* Brief *
Extract each line holding the word "handshakes" from the entries.

Data items
---------------

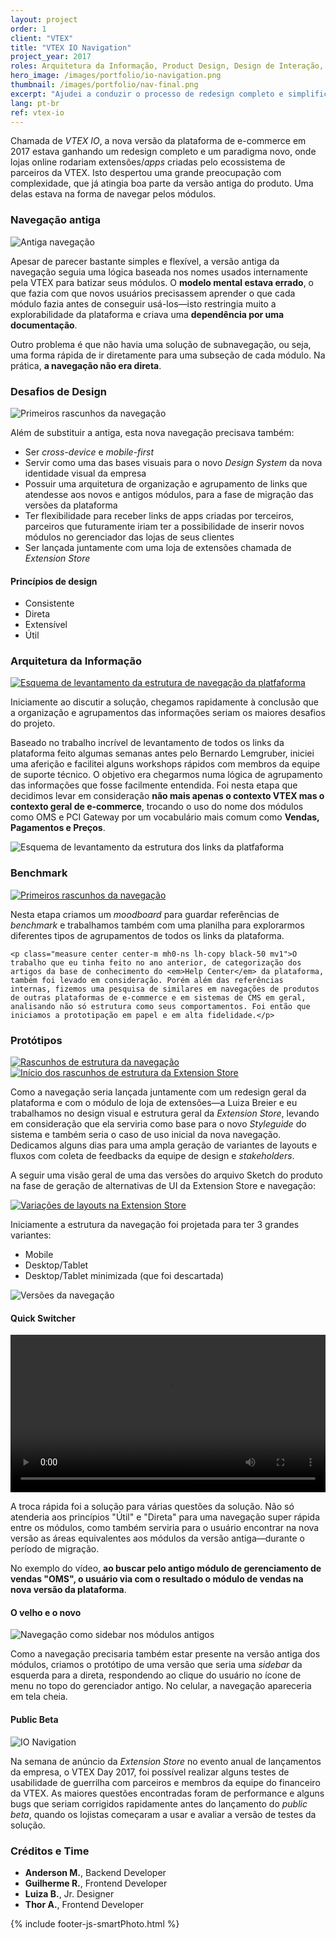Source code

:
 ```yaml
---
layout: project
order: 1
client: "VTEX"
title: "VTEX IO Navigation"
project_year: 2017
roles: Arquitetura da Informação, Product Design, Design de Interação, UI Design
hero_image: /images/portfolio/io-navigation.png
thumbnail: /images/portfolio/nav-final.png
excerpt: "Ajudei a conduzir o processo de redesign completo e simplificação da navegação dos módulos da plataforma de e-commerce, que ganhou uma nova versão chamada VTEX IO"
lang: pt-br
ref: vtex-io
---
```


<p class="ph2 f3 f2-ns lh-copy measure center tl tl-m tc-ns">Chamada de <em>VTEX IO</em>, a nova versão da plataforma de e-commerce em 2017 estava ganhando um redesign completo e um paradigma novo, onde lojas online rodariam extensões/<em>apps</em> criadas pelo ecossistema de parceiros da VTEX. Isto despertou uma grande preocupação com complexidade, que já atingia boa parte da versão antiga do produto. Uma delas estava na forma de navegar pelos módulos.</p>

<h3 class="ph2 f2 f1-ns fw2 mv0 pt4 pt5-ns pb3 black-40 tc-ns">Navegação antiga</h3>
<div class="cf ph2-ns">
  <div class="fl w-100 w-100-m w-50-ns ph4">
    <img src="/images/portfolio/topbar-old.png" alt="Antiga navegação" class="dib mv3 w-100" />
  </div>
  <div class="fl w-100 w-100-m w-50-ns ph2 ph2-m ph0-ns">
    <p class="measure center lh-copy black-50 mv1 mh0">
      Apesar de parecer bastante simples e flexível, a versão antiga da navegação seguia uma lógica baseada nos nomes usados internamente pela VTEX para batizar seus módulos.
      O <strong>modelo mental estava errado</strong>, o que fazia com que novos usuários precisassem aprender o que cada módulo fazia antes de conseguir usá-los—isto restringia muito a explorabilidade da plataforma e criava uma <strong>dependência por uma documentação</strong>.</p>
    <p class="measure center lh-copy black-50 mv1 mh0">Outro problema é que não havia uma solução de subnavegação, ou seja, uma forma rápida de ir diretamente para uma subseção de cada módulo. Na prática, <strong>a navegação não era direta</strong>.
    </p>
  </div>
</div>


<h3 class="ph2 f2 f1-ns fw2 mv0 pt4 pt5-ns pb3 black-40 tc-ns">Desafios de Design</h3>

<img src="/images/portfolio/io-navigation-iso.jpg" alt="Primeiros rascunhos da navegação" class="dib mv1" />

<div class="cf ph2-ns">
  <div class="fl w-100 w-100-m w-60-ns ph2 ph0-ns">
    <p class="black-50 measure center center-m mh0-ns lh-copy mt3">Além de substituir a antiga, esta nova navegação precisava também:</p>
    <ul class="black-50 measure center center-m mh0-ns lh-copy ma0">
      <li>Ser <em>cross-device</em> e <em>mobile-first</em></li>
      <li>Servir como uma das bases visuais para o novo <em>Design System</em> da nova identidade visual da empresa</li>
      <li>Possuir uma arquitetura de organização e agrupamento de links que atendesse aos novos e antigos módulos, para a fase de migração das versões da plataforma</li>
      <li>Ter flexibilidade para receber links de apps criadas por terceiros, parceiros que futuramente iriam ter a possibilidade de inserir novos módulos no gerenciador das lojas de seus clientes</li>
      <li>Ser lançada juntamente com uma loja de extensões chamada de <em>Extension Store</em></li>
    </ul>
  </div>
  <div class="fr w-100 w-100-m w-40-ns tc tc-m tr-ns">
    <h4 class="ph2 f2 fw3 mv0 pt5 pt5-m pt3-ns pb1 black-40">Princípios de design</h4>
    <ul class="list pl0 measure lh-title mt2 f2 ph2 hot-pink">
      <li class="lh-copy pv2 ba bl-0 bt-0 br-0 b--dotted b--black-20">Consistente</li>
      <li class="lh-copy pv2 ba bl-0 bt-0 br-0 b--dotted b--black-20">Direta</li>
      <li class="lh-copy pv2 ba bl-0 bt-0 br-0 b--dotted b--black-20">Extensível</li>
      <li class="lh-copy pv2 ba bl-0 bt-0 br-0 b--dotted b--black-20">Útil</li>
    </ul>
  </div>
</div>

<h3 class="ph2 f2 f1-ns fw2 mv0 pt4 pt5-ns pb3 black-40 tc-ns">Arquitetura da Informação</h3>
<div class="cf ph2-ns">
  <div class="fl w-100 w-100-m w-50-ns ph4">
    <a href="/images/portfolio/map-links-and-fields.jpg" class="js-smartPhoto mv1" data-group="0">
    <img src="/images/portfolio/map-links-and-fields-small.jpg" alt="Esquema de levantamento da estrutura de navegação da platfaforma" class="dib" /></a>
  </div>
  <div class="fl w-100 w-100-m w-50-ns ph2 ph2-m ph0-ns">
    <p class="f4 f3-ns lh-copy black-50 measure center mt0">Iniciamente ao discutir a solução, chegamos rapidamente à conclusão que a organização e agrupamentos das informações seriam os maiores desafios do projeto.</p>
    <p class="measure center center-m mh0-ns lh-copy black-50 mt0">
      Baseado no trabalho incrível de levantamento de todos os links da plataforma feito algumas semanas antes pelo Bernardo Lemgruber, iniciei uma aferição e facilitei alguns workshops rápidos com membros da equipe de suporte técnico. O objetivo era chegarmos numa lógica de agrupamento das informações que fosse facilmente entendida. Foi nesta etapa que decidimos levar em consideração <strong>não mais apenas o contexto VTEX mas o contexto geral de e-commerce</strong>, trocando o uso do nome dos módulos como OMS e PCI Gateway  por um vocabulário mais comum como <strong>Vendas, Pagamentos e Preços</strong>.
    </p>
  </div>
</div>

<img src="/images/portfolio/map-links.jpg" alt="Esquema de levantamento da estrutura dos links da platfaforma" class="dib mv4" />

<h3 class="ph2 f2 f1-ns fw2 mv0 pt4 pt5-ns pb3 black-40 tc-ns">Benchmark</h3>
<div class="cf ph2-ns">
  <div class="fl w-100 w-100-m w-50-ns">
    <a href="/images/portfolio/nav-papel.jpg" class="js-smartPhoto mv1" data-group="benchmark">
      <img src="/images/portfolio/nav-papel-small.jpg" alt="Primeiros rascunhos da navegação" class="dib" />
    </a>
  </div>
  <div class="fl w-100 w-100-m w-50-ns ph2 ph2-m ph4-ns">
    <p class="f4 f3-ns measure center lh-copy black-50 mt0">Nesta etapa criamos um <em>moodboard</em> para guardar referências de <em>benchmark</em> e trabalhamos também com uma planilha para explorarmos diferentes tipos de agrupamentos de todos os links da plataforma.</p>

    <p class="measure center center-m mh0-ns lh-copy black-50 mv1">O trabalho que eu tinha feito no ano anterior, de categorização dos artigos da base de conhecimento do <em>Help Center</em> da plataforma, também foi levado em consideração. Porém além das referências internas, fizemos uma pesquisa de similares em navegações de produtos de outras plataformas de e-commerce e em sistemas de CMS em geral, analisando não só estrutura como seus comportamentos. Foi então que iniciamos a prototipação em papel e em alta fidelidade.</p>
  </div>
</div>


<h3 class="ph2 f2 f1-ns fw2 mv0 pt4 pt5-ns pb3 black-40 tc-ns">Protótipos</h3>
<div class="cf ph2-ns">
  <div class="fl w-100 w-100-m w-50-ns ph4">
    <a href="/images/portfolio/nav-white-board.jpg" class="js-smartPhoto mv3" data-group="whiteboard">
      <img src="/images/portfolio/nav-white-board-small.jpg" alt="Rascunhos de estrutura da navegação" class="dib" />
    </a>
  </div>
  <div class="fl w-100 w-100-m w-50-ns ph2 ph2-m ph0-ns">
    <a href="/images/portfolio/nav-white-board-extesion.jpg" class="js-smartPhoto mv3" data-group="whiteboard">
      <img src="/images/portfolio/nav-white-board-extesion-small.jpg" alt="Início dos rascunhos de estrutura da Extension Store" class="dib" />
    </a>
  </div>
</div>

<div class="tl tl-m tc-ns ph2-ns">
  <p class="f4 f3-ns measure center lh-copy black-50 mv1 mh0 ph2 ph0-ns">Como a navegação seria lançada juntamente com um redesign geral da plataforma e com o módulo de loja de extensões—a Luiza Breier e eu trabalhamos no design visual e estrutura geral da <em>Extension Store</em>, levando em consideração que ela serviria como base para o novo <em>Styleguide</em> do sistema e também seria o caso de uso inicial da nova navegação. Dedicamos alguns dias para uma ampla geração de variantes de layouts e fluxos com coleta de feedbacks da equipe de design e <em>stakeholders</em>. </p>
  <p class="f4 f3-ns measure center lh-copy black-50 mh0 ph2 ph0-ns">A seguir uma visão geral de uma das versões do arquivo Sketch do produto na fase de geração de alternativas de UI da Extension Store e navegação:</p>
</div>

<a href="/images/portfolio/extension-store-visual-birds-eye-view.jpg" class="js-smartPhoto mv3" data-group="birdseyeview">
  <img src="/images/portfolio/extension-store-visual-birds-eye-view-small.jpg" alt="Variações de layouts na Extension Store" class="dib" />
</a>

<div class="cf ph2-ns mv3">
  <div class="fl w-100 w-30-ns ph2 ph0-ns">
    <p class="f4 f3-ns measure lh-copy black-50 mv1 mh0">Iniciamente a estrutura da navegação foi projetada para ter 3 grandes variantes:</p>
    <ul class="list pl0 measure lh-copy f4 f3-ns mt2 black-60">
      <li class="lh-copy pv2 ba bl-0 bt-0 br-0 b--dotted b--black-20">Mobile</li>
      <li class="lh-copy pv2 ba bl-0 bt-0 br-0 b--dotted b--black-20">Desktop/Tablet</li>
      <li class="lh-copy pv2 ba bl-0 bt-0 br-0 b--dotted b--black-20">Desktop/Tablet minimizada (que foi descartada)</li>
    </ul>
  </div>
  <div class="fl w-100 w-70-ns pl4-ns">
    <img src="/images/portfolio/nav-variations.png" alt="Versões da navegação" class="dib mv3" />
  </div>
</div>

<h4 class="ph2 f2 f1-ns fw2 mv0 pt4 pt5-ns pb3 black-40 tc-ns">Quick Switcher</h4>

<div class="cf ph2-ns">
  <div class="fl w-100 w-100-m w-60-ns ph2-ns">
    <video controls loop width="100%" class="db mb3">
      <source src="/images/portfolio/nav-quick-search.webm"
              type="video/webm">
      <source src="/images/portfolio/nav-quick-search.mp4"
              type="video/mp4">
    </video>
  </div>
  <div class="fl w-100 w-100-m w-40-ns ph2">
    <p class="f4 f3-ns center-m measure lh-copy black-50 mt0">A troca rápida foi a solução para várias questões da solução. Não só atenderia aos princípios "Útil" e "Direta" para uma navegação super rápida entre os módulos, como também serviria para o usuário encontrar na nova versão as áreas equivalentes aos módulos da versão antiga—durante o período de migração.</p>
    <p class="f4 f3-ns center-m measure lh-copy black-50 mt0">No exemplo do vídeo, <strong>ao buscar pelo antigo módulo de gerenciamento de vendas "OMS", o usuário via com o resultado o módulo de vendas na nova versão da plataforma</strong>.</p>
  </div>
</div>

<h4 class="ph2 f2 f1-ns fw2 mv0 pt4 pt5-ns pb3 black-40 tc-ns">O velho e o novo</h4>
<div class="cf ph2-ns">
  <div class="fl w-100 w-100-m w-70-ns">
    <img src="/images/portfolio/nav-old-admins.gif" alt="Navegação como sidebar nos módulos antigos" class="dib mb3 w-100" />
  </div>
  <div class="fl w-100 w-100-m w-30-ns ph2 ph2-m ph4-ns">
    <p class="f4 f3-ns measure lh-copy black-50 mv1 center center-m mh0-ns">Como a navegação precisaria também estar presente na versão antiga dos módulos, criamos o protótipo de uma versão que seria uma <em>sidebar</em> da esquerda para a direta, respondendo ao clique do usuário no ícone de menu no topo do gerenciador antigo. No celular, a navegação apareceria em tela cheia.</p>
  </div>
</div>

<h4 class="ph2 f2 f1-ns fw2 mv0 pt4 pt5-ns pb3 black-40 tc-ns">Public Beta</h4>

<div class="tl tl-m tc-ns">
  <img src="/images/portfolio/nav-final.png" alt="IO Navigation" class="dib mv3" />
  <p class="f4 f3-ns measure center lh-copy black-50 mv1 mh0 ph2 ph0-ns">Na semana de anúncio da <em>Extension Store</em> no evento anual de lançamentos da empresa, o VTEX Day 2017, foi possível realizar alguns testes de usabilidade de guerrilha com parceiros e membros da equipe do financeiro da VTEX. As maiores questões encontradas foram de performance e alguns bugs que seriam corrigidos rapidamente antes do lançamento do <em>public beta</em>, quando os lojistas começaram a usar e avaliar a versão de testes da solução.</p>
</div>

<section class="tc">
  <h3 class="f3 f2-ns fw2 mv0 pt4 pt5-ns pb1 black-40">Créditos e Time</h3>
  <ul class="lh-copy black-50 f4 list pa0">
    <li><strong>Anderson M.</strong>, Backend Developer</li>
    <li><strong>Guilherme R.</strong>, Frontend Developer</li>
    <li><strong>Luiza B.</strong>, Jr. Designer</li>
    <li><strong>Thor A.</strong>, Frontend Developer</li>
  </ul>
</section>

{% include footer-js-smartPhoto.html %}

---------------

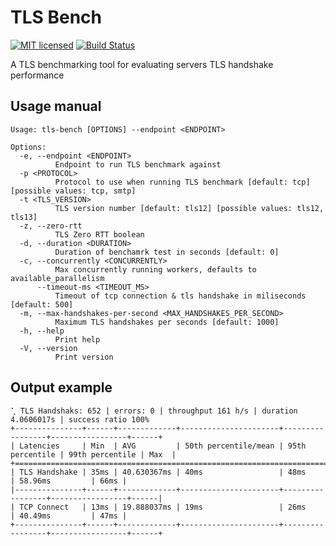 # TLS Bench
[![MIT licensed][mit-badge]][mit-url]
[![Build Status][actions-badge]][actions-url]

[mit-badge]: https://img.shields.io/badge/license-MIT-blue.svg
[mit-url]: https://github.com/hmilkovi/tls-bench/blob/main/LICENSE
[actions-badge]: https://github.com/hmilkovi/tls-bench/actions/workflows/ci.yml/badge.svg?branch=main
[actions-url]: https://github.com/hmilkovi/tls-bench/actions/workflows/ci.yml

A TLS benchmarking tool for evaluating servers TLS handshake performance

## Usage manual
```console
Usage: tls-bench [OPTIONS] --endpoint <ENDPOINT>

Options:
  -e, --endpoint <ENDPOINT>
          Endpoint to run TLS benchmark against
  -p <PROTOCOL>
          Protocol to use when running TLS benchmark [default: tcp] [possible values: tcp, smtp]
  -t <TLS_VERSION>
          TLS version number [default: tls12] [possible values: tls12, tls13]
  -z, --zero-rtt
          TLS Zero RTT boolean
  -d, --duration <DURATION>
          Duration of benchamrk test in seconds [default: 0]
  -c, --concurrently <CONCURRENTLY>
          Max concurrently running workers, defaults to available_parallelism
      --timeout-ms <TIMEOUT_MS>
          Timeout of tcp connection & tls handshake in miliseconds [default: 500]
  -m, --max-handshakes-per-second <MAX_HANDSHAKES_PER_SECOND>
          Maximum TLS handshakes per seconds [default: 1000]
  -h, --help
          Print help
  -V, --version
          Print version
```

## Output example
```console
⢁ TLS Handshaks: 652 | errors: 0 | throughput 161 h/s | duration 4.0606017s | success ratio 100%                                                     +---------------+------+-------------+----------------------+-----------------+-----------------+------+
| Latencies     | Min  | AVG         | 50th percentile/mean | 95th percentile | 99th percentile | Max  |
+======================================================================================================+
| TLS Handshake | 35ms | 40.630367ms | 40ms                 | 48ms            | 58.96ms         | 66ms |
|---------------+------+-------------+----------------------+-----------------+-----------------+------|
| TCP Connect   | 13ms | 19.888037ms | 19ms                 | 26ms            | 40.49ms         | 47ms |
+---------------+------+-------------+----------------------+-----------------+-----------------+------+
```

---------------

* Answer section *
  -m, --max-handshakes-per-second <MAX_HANDSHAKES_PER_SECOND>
          Maximum TLS handshakes per seconds [default: 1000]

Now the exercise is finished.